*Exercise instructions*:
The answer should be an exact repeat of the stretch of material below from the line containing "- **API Endpoints**: RESTful" through the line containing "## 🎯 Conclusion".

*Dataset records*:

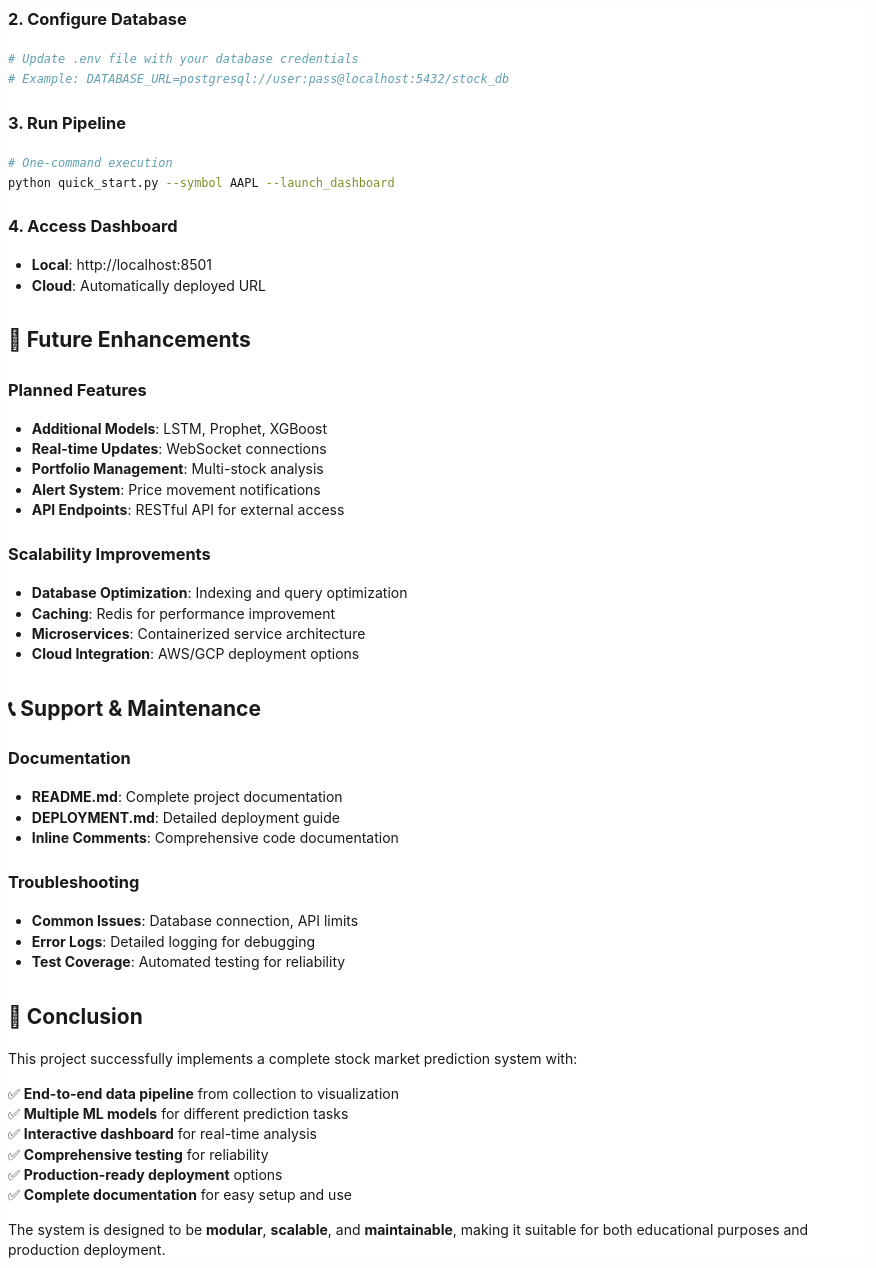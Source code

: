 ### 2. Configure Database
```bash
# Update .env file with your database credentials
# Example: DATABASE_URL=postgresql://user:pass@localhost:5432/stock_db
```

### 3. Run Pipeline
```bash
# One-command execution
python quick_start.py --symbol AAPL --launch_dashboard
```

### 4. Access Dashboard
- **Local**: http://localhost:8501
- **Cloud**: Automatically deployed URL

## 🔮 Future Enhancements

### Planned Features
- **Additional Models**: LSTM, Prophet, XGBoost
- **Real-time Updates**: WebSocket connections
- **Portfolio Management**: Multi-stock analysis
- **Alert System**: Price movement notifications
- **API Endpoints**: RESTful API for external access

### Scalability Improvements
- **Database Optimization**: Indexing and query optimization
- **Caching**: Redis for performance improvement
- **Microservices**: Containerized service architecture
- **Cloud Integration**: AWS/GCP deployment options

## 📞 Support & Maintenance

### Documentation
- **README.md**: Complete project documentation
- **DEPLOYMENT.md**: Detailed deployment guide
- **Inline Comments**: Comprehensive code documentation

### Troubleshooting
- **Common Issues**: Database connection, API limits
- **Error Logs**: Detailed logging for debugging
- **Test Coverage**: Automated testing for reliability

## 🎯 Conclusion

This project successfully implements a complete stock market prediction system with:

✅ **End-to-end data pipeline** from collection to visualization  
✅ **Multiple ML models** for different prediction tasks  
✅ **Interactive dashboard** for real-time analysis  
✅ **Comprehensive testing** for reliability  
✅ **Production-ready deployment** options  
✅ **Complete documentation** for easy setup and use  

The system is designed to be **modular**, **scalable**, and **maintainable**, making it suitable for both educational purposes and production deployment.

*Answer to the problem*:
- **API Endpoints**: RESTful API for external access

### Scalability Improvements
- **Database Optimization**: Indexing and query optimization
- **Caching**: Redis for performance improvement
- **Microservices**: Containerized service architecture
- **Cloud Integration**: AWS/GCP deployment options

## 📞 Support & Maintenance

### Documentation
- **README.md**: Complete project documentation
- **DEPLOYMENT.md**: Detailed deployment guide
- **Inline Comments**: Comprehensive code documentation

### Troubleshooting
- **Common Issues**: Database connection, API limits
- **Error Logs**: Detailed logging for debugging
- **Test Coverage**: Automated testing for reliability

## 🎯 Conclusion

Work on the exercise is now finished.